* **Extracted data**

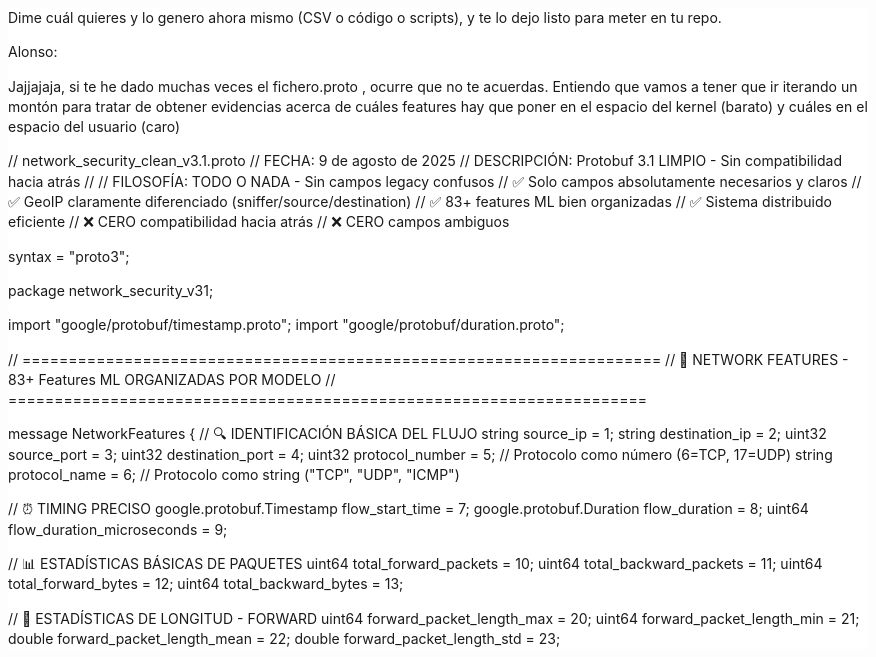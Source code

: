 Dime cuál quieres y lo genero ahora mismo (CSV o código o scripts), y te lo dejo listo para meter en tu repo.

Alonso:

Jajjajaja, si te he dado muchas veces el fichero.proto , ocurre que no te acuerdas. Entiendo que vamos a tener que ir iterando un montón para tratar de obtener evidencias acerca de cuáles features hay que poner en el espacio del kernel (barato) y cuáles en el espacio del usuario (caro)

// network_security_clean_v3.1.proto
// FECHA: 9 de agosto de 2025
// DESCRIPCIÓN: Protobuf 3.1 LIMPIO - Sin compatibilidad hacia atrás
//
// FILOSOFÍA: TODO O NADA - Sin campos legacy confusos
// ✅ Solo campos absolutamente necesarios y claros
// ✅ GeoIP claramente diferenciado (sniffer/source/destination)
// ✅ 83+ features ML bien organizadas
// ✅ Sistema distribuido eficiente
// ❌ CERO compatibilidad hacia atrás
// ❌ CERO campos ambiguos

syntax = "proto3";

package network_security_v31;

import "google/protobuf/timestamp.proto";
import "google/protobuf/duration.proto";

// =====================================================================
// 🚀 NETWORK FEATURES - 83+ Features ML ORGANIZADAS POR MODELO
// =====================================================================

message NetworkFeatures {
  // 🔍 IDENTIFICACIÓN BÁSICA DEL FLUJO
  string source_ip = 1;
  string destination_ip = 2;
  uint32 source_port = 3;
  uint32 destination_port = 4;
  uint32 protocol_number = 5;           // Protocolo como número (6=TCP, 17=UDP)
  string protocol_name = 6;             // Protocolo como string ("TCP", "UDP", "ICMP")

  // ⏰ TIMING PRECISO
  google.protobuf.Timestamp flow_start_time = 7;
  google.protobuf.Duration flow_duration = 8;
  uint64 flow_duration_microseconds = 9;

  // 📊 ESTADÍSTICAS BÁSICAS DE PAQUETES
  uint64 total_forward_packets = 10;
  uint64 total_backward_packets = 11;
  uint64 total_forward_bytes = 12;
  uint64 total_backward_bytes = 13;

  // 📏 ESTADÍSTICAS DE LONGITUD - FORWARD
  uint64 forward_packet_length_max = 20;
  uint64 forward_packet_length_min = 21;
  double forward_packet_length_mean = 22;
  double forward_packet_length_std = 23;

* **What to do**
Look above for the line with "claramente diferenciado (sniffer/source/destination)" and the line with "google.protobuf.Duration flow_duration = 8;"; transcribe both and all lines in between, exactly, and nothing else.

* **Response to the exercise**
// ✅ GeoIP claramente diferenciado (sniffer/source/destination)
// ✅ 83+ features ML bien organizadas
// ✅ Sistema distribuido eficiente
// ❌ CERO compatibilidad hacia atrás
// ❌ CERO campos ambiguos

syntax = "proto3";

package network_security_v31;

import "google/protobuf/timestamp.proto";
import "google/protobuf/duration.proto";

// =====================================================================
// 🚀 NETWORK FEATURES - 83+ Features ML ORGANIZADAS POR MODELO
// =====================================================================

message NetworkFeatures {
  // 🔍 IDENTIFICACIÓN BÁSICA DEL FLUJO
  string source_ip = 1;
  string destination_ip = 2;
  uint32 source_port = 3;
  uint32 destination_port = 4;
  uint32 protocol_number = 5;           // Protocolo como número (6=TCP, 17=UDP)
  string protocol_name = 6;             // Protocolo como string ("TCP", "UDP", "ICMP")

  // ⏰ TIMING PRECISO
  google.protobuf.Timestamp flow_start_time = 7;
  google.protobuf.Duration flow_duration = 8;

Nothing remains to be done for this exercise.